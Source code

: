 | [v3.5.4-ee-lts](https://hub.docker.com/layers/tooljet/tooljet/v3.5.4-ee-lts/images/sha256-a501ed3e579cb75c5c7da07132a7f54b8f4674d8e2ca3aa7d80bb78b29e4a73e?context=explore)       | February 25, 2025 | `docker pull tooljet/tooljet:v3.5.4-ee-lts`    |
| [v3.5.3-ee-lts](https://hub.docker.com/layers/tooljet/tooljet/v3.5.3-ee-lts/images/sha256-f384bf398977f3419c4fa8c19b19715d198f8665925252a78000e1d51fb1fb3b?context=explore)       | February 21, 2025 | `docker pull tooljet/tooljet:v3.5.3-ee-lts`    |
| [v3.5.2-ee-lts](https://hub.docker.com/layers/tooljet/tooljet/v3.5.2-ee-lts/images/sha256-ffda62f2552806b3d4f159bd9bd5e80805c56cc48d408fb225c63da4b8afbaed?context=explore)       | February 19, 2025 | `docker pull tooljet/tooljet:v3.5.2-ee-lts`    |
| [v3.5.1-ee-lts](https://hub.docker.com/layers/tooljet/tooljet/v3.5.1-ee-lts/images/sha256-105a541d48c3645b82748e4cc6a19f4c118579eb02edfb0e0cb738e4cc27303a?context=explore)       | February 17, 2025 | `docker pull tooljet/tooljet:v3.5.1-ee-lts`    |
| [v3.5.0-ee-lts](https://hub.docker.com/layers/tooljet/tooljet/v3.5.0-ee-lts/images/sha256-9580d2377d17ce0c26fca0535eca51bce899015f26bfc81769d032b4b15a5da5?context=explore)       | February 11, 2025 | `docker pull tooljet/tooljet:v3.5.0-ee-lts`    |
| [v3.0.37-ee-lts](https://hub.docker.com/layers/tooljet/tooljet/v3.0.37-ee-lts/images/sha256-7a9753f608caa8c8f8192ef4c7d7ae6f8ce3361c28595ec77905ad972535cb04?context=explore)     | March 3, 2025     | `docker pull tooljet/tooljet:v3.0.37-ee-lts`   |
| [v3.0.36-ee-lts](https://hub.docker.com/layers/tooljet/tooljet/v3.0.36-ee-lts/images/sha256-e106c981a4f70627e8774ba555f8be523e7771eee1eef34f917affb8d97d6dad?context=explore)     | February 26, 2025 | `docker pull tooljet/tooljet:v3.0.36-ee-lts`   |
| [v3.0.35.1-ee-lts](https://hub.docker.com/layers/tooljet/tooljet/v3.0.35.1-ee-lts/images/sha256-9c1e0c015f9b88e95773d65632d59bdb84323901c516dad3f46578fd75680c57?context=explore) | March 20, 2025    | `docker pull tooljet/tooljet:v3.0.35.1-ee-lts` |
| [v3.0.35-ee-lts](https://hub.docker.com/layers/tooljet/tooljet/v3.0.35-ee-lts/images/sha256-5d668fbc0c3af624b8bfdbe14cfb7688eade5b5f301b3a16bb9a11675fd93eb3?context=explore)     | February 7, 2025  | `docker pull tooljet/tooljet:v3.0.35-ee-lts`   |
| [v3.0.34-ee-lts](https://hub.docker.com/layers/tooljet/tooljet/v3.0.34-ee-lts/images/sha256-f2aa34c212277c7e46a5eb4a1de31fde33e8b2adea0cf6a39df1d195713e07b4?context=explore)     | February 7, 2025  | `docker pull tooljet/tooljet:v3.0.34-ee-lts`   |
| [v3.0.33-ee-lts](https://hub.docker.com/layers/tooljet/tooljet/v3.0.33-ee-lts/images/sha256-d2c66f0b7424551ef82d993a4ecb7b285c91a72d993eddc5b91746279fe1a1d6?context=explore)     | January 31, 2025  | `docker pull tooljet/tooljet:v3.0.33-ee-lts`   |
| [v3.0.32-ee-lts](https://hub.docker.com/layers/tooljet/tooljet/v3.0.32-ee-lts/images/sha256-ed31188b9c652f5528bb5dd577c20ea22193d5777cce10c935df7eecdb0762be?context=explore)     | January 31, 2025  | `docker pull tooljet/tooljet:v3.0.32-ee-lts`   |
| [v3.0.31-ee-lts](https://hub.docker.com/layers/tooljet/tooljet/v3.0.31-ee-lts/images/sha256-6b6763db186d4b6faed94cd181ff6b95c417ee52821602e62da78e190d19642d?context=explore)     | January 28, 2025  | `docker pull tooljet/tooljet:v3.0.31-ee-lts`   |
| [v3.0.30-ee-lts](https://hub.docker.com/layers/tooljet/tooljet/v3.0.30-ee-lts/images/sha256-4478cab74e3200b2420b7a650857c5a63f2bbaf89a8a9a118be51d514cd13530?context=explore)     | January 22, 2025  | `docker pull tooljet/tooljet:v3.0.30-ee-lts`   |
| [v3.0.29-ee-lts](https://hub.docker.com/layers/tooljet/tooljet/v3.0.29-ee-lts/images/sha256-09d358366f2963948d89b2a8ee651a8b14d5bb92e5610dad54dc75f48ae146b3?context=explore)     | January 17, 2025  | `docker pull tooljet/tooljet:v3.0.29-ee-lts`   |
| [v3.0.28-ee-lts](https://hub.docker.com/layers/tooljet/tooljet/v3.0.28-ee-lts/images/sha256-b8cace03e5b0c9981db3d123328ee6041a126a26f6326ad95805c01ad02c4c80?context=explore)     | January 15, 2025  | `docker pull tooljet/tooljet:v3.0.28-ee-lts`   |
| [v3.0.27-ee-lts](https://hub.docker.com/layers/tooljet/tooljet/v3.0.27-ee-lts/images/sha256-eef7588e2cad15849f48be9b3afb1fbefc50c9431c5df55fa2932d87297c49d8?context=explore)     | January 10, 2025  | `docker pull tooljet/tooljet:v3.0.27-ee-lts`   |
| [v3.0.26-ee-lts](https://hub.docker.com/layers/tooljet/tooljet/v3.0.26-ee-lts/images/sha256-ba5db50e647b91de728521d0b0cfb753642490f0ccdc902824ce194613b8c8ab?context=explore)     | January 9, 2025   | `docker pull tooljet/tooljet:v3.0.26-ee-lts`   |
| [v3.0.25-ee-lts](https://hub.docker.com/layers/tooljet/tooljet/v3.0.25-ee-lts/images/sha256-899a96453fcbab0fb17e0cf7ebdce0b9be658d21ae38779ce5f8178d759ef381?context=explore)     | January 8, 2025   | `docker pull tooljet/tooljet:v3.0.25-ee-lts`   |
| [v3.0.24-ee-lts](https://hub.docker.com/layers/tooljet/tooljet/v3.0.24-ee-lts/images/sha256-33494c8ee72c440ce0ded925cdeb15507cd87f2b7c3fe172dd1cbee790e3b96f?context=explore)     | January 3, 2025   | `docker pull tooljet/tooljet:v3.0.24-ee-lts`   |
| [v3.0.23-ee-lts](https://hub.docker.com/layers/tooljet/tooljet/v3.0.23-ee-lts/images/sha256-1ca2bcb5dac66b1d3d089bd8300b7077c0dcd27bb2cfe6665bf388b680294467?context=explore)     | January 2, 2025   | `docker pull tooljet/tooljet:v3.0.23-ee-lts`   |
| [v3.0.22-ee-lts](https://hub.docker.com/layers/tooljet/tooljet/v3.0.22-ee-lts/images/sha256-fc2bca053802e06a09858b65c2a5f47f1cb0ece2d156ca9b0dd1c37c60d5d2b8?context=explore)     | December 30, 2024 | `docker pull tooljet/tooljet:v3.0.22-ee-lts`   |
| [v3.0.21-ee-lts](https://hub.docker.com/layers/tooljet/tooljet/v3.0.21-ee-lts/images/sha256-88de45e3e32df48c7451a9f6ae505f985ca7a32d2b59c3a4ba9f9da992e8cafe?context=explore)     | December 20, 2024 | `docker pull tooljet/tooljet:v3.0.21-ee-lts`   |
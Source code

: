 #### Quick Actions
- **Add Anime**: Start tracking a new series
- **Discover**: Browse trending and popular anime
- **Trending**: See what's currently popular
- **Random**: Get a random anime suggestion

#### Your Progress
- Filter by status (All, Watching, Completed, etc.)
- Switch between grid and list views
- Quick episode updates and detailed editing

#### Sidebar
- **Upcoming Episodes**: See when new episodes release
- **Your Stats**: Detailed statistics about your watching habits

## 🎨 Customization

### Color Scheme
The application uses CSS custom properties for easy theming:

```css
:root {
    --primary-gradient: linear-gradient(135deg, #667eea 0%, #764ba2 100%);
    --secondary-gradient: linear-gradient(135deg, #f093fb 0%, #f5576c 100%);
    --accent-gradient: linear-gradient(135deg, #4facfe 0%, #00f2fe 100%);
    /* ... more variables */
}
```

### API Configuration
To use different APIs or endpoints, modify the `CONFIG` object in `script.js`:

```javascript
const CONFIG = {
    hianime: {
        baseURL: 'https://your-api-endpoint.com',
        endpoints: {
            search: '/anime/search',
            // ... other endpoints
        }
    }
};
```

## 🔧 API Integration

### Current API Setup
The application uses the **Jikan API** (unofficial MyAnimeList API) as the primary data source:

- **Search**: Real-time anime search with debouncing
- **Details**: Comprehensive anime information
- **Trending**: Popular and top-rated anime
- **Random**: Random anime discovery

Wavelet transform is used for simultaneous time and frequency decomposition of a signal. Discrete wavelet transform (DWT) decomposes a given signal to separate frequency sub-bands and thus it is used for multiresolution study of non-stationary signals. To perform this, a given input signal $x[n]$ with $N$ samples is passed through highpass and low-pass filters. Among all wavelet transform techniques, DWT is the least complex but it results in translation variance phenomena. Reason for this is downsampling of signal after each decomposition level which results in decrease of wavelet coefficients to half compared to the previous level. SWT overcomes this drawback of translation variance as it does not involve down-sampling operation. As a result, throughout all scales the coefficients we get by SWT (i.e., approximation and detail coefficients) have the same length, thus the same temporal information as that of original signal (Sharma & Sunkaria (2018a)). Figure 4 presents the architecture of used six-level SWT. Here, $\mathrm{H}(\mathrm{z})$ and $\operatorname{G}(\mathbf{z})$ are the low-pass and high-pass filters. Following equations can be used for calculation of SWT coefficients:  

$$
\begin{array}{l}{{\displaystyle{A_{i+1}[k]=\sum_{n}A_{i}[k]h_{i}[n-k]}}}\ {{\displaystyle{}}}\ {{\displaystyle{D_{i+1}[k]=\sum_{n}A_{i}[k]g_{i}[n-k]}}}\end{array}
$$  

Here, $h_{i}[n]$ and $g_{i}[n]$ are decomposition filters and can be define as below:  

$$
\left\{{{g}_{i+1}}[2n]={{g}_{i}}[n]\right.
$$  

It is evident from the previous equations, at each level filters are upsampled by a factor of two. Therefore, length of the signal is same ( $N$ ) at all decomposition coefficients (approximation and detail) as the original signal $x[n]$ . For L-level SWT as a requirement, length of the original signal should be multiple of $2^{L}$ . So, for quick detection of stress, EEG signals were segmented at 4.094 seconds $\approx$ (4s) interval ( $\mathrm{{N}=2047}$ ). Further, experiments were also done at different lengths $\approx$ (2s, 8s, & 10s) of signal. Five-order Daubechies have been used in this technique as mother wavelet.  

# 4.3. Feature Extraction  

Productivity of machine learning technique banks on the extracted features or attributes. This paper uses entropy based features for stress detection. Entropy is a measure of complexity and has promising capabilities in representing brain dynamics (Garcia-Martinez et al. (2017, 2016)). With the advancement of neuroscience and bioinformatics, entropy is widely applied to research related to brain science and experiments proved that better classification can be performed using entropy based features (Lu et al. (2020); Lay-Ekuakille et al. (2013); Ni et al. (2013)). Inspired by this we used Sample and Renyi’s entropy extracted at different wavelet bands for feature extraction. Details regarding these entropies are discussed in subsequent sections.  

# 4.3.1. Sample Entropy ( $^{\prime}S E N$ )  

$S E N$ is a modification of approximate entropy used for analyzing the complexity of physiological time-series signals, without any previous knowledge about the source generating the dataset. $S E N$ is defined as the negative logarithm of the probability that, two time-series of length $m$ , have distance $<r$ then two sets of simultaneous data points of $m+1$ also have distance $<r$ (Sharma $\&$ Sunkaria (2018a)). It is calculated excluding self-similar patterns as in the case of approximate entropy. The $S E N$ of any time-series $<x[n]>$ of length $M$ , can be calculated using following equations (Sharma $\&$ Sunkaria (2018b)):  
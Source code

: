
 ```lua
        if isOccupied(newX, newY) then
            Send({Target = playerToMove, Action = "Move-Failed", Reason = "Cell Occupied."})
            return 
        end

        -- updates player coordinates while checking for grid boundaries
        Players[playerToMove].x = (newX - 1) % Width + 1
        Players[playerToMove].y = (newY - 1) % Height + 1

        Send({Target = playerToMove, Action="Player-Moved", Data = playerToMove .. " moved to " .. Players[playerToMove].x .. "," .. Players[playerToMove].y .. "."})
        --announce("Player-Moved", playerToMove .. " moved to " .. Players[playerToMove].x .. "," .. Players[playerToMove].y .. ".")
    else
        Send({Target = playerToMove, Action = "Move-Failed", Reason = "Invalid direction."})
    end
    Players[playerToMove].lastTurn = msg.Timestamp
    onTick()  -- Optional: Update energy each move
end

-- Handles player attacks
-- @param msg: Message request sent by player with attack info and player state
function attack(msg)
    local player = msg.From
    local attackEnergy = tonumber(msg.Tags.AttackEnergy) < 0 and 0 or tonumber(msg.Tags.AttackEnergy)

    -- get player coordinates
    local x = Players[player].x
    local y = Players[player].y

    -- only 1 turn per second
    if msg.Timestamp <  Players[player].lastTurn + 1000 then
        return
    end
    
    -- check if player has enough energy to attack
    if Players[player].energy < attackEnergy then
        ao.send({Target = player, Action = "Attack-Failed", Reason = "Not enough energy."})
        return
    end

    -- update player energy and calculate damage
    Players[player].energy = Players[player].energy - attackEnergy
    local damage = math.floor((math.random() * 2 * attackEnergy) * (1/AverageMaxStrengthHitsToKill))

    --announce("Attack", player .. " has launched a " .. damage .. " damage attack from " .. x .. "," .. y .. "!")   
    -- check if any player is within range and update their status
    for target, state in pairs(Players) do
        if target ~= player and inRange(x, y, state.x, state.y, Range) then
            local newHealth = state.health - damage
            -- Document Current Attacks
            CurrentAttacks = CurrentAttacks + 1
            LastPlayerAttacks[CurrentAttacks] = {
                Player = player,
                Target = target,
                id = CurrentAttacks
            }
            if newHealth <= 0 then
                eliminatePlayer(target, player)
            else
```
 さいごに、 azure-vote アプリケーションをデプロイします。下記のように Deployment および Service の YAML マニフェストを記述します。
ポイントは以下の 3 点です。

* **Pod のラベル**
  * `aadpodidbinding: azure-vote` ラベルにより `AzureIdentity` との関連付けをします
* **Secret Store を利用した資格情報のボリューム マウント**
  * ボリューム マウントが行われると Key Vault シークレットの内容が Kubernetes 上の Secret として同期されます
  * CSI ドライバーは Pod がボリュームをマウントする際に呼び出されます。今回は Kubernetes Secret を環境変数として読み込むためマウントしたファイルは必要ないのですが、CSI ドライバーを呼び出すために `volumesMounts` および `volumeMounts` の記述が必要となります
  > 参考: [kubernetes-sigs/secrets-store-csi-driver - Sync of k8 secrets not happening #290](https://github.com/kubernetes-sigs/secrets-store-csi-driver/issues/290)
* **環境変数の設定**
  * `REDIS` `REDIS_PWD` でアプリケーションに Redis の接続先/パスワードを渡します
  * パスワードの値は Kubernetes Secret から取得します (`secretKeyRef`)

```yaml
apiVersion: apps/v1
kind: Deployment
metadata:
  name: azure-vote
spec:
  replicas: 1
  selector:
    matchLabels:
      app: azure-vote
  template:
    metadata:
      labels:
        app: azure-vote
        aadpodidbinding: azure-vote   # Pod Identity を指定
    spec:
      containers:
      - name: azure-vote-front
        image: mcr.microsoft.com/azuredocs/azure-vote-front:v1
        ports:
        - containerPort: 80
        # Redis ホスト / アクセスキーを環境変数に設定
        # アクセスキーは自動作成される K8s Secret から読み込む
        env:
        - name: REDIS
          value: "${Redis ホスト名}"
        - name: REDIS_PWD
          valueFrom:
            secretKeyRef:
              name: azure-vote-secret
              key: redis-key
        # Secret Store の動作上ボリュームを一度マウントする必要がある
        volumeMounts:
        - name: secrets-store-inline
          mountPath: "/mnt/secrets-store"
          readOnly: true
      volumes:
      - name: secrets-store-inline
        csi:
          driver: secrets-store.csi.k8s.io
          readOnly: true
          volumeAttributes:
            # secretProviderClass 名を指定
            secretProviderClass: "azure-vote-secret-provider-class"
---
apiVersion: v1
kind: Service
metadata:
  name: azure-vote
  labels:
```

+++

Exercise directions:
Repeat the entries above verbatim, but only from the line that has "- **Your Stats**: Detailed" down to the line that has "- **Random**: Random anime discovery", inclusive.

Written response:
- **Your Stats**: Detailed statistics about your watching habits

## 🎨 Customization

### Color Scheme
The application uses CSS custom properties for easy theming:

```css
:root {
    --primary-gradient: linear-gradient(135deg, #667eea 0%, #764ba2 100%);
    --secondary-gradient: linear-gradient(135deg, #f093fb 0%, #f5576c 100%);
    --accent-gradient: linear-gradient(135deg, #4facfe 0%, #00f2fe 100%);
    /* ... more variables */
}
```

### API Configuration
To use different APIs or endpoints, modify the `CONFIG` object in `script.js`:

```javascript
const CONFIG = {
    hianime: {
        baseURL: 'https://your-api-endpoint.com',
        endpoints: {
            search: '/anime/search',
            // ... other endpoints
        }
    }
};
```

## 🔧 API Integration

### Current API Setup
The application uses the **Jikan API** (unofficial MyAnimeList API) as the primary data source:

- **Search**: Real-time anime search with debouncing
- **Details**: Comprehensive anime information
- **Trending**: Popular and top-rated anime
- **Random**: Random anime discovery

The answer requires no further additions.